(Document images with source code)
* * *

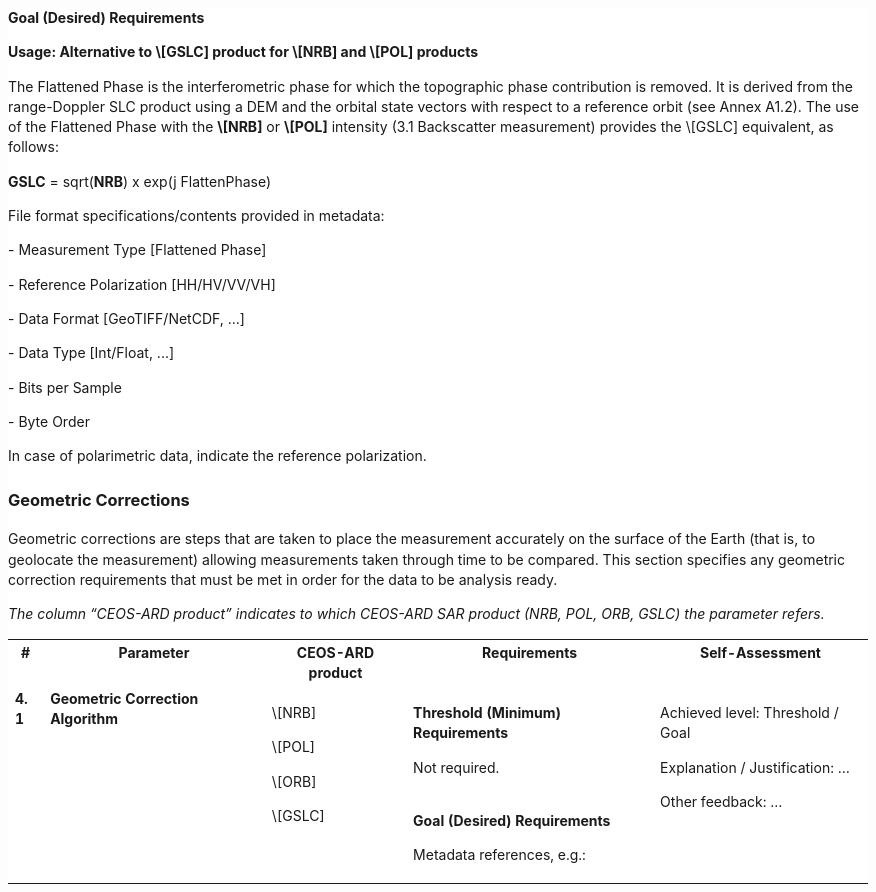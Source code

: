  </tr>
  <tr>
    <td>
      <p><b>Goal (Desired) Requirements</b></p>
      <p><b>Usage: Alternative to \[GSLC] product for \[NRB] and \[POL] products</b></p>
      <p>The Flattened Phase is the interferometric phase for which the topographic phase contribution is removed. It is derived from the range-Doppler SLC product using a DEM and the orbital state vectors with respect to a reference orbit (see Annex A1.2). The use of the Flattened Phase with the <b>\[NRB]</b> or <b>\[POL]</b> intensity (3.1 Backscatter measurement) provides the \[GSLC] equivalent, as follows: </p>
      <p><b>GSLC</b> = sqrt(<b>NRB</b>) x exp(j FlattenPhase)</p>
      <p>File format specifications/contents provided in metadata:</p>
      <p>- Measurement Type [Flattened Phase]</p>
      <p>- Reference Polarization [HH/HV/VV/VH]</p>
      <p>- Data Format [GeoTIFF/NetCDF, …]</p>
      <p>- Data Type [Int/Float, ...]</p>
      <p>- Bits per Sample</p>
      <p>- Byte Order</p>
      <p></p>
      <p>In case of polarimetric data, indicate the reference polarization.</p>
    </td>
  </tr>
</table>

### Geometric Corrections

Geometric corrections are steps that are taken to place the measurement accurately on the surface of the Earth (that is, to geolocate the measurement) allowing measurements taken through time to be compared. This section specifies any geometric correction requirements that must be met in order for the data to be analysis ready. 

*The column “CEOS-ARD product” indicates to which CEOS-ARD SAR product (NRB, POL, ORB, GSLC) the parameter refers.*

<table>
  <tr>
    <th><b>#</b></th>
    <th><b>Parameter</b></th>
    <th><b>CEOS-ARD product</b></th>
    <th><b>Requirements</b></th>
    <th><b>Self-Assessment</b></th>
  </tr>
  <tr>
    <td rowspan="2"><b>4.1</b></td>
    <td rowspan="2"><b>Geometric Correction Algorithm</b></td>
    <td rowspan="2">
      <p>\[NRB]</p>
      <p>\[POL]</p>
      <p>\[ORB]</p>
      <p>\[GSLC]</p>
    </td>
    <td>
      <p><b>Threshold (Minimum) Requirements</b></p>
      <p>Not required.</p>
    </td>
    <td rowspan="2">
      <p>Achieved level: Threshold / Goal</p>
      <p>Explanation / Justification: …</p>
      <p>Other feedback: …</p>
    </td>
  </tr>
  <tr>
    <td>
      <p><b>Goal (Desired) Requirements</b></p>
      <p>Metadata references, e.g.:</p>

* * *

What needs to be done: Wherever a line of the data above contains "rowspan", copy that line.

Exercise response:
    <td rowspan="2"><b>4.1</b></td>
    <td rowspan="2"><b>Geometric Correction Algorithm</b></td>
    <td rowspan="2">
    <td rowspan="2">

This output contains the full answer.